▶ _WHAT THE TASK ASKS_
Nothing but the lines below between the line holding "Es muy habitual" and the line holding "se ejecuta la", inclusive, should appear in the answer, each set down exactly.

▶ _SOURCE DATA_
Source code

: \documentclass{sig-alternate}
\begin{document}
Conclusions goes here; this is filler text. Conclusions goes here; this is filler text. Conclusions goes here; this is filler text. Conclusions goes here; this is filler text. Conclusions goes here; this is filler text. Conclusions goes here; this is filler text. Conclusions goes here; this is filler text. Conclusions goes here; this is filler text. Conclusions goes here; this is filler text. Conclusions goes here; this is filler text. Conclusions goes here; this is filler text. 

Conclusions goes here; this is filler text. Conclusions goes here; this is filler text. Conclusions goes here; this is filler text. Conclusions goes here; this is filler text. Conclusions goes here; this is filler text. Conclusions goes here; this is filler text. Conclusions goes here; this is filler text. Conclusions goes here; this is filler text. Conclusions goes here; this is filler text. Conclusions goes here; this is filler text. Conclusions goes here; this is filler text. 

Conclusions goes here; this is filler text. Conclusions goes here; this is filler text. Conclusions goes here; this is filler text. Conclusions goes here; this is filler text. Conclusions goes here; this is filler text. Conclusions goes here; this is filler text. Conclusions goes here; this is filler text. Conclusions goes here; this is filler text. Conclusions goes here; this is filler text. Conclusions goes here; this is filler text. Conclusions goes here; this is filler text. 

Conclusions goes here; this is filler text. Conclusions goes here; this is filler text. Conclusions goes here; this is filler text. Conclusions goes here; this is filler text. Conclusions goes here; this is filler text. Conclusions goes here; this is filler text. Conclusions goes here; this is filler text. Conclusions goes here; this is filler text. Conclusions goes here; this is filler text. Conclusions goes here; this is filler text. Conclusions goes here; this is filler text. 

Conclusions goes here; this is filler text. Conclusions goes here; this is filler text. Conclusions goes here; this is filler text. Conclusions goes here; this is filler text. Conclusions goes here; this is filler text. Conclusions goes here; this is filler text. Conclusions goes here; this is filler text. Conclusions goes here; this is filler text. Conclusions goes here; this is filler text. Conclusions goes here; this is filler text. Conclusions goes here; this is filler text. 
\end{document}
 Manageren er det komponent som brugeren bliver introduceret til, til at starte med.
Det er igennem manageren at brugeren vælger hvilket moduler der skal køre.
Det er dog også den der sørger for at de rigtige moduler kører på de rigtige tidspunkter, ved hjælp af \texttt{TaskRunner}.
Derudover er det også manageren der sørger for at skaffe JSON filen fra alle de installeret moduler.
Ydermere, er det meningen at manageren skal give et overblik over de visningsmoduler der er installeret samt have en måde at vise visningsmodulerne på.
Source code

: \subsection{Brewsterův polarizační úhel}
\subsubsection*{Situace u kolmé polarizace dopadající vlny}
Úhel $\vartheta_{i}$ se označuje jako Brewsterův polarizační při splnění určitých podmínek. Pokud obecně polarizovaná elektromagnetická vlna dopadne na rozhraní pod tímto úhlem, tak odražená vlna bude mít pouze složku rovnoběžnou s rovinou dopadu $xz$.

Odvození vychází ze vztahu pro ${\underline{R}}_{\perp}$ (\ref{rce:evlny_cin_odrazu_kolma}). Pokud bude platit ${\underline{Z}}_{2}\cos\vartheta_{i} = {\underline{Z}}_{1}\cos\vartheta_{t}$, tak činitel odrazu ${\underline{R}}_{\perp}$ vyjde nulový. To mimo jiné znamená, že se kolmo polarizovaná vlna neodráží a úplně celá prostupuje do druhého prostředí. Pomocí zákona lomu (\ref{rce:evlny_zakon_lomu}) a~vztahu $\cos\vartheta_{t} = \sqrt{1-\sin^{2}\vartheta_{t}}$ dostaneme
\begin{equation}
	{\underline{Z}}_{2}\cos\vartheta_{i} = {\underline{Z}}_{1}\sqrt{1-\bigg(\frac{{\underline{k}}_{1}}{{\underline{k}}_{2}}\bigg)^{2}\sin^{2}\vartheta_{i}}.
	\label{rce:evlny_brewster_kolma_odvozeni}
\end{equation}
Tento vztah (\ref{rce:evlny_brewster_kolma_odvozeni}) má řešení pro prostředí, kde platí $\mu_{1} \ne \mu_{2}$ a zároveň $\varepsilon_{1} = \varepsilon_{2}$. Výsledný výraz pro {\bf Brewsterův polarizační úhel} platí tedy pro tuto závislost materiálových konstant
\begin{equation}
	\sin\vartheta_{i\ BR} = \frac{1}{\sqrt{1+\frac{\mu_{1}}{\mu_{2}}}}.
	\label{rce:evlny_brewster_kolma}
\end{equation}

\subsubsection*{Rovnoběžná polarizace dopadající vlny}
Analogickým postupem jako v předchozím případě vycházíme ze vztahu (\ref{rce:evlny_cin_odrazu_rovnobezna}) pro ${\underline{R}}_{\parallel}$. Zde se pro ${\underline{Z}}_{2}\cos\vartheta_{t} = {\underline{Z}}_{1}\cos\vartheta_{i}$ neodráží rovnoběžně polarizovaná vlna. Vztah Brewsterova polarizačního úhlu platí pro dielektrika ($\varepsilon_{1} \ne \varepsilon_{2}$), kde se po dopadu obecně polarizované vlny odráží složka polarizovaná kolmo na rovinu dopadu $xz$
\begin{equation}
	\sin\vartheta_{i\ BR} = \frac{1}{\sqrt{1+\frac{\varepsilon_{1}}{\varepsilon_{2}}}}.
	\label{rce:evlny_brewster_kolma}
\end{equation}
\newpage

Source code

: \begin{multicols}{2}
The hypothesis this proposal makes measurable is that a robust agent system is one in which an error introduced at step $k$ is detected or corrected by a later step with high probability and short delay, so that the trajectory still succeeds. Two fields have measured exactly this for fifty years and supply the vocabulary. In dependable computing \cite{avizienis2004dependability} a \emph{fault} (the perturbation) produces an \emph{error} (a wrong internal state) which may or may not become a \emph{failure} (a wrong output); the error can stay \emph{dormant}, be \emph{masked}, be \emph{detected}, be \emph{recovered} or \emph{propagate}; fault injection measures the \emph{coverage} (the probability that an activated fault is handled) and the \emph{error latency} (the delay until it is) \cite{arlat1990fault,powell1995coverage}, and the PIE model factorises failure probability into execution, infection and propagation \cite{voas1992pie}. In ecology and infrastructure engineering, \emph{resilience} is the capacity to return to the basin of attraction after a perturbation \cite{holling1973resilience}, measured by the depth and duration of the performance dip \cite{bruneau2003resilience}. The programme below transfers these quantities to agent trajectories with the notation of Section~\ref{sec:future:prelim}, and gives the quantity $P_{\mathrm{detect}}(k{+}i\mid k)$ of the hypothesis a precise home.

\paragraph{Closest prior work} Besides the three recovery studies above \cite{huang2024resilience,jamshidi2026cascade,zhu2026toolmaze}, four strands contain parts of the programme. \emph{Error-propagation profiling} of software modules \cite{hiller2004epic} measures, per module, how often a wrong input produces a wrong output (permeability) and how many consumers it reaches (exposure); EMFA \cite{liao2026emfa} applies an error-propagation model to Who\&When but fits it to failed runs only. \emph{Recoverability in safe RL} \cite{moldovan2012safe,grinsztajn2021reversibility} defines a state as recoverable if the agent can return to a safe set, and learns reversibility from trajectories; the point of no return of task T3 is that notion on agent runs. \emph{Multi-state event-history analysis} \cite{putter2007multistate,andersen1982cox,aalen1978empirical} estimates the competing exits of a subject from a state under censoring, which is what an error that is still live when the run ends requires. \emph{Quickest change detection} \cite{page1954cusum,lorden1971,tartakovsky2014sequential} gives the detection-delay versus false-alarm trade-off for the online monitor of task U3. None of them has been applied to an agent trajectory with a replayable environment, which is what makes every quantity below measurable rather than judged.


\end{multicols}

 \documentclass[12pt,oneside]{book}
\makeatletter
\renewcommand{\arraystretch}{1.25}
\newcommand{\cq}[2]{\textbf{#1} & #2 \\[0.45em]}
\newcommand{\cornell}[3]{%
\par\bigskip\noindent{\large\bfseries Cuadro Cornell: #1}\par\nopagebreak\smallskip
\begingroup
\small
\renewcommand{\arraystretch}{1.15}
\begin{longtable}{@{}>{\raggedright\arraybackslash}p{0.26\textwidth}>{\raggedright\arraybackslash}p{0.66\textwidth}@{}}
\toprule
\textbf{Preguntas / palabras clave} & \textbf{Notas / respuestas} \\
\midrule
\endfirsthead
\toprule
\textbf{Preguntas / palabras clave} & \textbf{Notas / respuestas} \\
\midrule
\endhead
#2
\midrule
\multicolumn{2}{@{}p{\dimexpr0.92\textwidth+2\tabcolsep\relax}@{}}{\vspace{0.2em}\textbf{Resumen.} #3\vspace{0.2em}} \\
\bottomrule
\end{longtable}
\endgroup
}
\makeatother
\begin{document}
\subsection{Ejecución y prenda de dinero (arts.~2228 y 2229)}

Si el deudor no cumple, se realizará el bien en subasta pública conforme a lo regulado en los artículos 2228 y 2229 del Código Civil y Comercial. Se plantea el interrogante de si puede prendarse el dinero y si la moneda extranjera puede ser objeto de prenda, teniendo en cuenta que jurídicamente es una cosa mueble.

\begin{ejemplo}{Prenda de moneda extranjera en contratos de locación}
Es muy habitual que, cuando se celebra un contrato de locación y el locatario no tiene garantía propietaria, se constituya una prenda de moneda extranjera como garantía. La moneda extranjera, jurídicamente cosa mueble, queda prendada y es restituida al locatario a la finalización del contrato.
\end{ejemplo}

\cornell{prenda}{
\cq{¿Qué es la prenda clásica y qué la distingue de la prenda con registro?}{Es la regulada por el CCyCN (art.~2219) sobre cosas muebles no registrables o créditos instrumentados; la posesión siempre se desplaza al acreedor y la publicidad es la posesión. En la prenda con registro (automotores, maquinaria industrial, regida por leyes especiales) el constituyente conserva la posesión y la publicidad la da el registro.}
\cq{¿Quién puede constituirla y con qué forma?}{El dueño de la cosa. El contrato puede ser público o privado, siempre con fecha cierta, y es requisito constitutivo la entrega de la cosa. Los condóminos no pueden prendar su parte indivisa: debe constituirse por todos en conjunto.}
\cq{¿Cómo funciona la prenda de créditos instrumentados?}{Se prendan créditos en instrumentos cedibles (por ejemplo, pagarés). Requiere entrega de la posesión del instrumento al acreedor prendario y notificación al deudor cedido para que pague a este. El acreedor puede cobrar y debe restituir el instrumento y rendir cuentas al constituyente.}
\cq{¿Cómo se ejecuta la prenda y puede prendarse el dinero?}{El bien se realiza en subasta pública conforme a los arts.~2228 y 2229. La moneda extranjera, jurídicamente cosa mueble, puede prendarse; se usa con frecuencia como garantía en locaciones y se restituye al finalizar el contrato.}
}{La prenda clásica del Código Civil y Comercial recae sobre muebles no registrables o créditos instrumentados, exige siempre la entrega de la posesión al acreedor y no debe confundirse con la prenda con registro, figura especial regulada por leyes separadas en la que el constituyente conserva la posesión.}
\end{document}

▶ _RESPONSE AREA_
Es muy habitual que, cuando se celebra un contrato de locación y el locatario no tiene garantía propietaria, se constituya una prenda de moneda extranjera como garantía. La moneda extranjera, jurídicamente cosa mueble, queda prendada y es restituida al locatario a la finalización del contrato.
\end{ejemplo}

\cornell{prenda}{
\cq{¿Qué es la prenda clásica y qué la distingue de la prenda con registro?}{Es la regulada por el CCyCN (art.~2219) sobre cosas muebles no registrables o créditos instrumentados; la posesión siempre se desplaza al acreedor y la publicidad es la posesión. En la prenda con registro (automotores, maquinaria industrial, regida por leyes especiales) el constituyente conserva la posesión y la publicidad la da el registro.}
\cq{¿Quién puede constituirla y con qué forma?}{El dueño de la cosa. El contrato puede ser público o privado, siempre con fecha cierta, y es requisito constitutivo la entrega de la cosa. Los condóminos no pueden prendar su parte indivisa: debe constituirse por todos en conjunto.}
\cq{¿Cómo funciona la prenda de créditos instrumentados?}{Se prendan créditos en instrumentos cedibles (por ejemplo, pagarés). Requiere entrega de la posesión del instrumento al acreedor prendario y notificación al deudor cedido para que pague a este. El acreedor puede cobrar y debe restituir el instrumento y rendir cuentas al constituyente.}
\cq{¿Cómo se ejecuta la prenda y puede prendarse el dinero?}{El bien se realiza en subasta pública conforme a los arts.~2228 y 2229. La moneda extranjera, jurídicamente cosa mueble, puede prendarse; se usa con frecuencia como garantía en locaciones y se restituye al finalizar el contrato.}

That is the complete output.